* RECORDS *
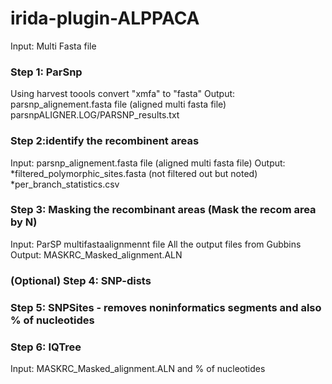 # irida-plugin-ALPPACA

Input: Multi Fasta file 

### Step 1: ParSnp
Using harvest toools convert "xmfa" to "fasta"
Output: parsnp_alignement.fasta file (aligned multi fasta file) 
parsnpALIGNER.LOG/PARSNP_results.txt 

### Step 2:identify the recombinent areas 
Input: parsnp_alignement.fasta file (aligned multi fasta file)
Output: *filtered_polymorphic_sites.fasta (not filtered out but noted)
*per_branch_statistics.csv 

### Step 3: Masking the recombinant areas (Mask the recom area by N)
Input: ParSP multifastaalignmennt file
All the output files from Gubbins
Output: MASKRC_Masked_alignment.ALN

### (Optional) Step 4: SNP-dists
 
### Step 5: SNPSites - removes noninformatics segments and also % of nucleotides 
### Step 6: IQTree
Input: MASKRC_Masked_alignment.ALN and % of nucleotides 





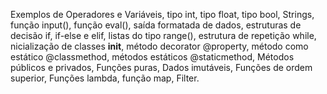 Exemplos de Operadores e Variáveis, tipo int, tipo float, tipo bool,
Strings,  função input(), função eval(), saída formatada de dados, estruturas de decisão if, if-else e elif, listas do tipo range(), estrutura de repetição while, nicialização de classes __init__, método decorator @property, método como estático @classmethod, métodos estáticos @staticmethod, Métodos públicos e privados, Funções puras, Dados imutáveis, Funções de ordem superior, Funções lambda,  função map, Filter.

* * *

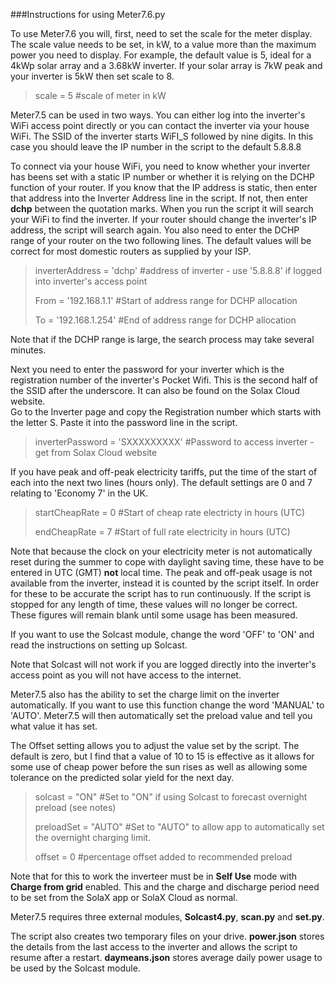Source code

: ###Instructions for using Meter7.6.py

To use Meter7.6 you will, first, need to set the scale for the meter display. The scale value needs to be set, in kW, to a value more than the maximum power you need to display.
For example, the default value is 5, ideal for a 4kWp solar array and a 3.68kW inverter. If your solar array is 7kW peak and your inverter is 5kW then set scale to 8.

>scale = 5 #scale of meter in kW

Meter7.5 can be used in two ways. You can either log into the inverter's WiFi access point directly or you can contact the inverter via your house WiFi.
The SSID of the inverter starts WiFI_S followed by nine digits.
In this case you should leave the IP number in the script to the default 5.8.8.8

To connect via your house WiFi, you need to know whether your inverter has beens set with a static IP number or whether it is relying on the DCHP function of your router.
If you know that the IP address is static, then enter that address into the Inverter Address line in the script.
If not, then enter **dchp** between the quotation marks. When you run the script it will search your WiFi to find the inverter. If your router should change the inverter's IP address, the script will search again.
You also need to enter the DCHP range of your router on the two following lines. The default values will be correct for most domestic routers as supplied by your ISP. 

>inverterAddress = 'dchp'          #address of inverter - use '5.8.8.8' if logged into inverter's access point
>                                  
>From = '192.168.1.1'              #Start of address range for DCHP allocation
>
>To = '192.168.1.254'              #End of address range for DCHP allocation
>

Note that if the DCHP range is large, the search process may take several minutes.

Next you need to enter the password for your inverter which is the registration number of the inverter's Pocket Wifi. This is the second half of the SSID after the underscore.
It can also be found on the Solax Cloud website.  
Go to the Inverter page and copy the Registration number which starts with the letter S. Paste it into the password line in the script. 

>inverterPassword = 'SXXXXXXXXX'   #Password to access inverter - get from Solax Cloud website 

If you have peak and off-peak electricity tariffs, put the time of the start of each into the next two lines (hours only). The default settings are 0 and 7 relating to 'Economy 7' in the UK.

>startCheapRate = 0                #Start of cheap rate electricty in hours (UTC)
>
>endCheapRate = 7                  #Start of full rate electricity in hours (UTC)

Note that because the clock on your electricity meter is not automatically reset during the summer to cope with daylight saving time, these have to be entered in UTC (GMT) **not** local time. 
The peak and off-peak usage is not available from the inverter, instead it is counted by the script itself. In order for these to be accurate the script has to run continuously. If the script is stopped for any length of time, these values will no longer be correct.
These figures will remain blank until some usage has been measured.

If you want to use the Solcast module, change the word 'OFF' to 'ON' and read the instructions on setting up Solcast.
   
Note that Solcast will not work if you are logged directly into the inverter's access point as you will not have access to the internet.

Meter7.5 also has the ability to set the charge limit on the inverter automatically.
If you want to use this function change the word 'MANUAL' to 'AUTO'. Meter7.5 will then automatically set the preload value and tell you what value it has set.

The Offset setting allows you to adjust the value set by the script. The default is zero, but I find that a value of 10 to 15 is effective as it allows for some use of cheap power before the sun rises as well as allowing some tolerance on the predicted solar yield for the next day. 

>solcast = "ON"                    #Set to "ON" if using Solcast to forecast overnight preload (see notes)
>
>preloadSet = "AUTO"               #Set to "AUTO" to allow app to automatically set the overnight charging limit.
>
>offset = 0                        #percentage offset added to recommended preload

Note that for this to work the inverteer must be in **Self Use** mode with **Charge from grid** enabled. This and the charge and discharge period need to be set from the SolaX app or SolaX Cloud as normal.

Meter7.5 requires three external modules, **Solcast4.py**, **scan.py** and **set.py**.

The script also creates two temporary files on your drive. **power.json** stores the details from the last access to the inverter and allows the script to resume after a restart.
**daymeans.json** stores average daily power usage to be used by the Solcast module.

...

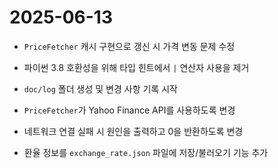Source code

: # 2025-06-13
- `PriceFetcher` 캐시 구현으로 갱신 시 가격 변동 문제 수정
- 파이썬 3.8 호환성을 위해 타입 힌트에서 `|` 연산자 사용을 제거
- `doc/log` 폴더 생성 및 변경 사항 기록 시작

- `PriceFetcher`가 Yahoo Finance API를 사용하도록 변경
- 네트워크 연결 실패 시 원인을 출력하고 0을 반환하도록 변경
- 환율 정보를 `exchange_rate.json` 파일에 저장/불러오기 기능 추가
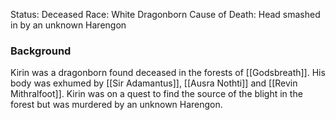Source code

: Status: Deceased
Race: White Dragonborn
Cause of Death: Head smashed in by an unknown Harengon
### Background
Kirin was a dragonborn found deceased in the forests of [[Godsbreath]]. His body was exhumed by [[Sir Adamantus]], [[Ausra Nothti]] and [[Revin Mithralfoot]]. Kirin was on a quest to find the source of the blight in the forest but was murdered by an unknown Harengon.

* BRIEF *
Go to the line above holding "parsnpALIGNER.LOG/PARSNP_results.txt", then copy exactly each line down to and including the one holding "Exemplos de Operadores", leaving pictures out.

* RESPONSE *
parsnpALIGNER.LOG/PARSNP_results.txt 

### Step 2:identify the recombinent areas 
Input: parsnp_alignement.fasta file (aligned multi fasta file)
Output: *filtered_polymorphic_sites.fasta (not filtered out but noted)
*per_branch_statistics.csv 

### Step 3: Masking the recombinant areas (Mask the recom area by N)
Input: ParSP multifastaalignmennt file
All the output files from Gubbins
Output: MASKRC_Masked_alignment.ALN

### (Optional) Step 4: SNP-dists
 
### Step 5: SNPSites - removes noninformatics segments and also % of nucleotides 
### Step 6: IQTree
Input: MASKRC_Masked_alignment.ALN and % of nucleotides 





 Exemplos de Operadores e Variáveis, tipo int, tipo float, tipo bool,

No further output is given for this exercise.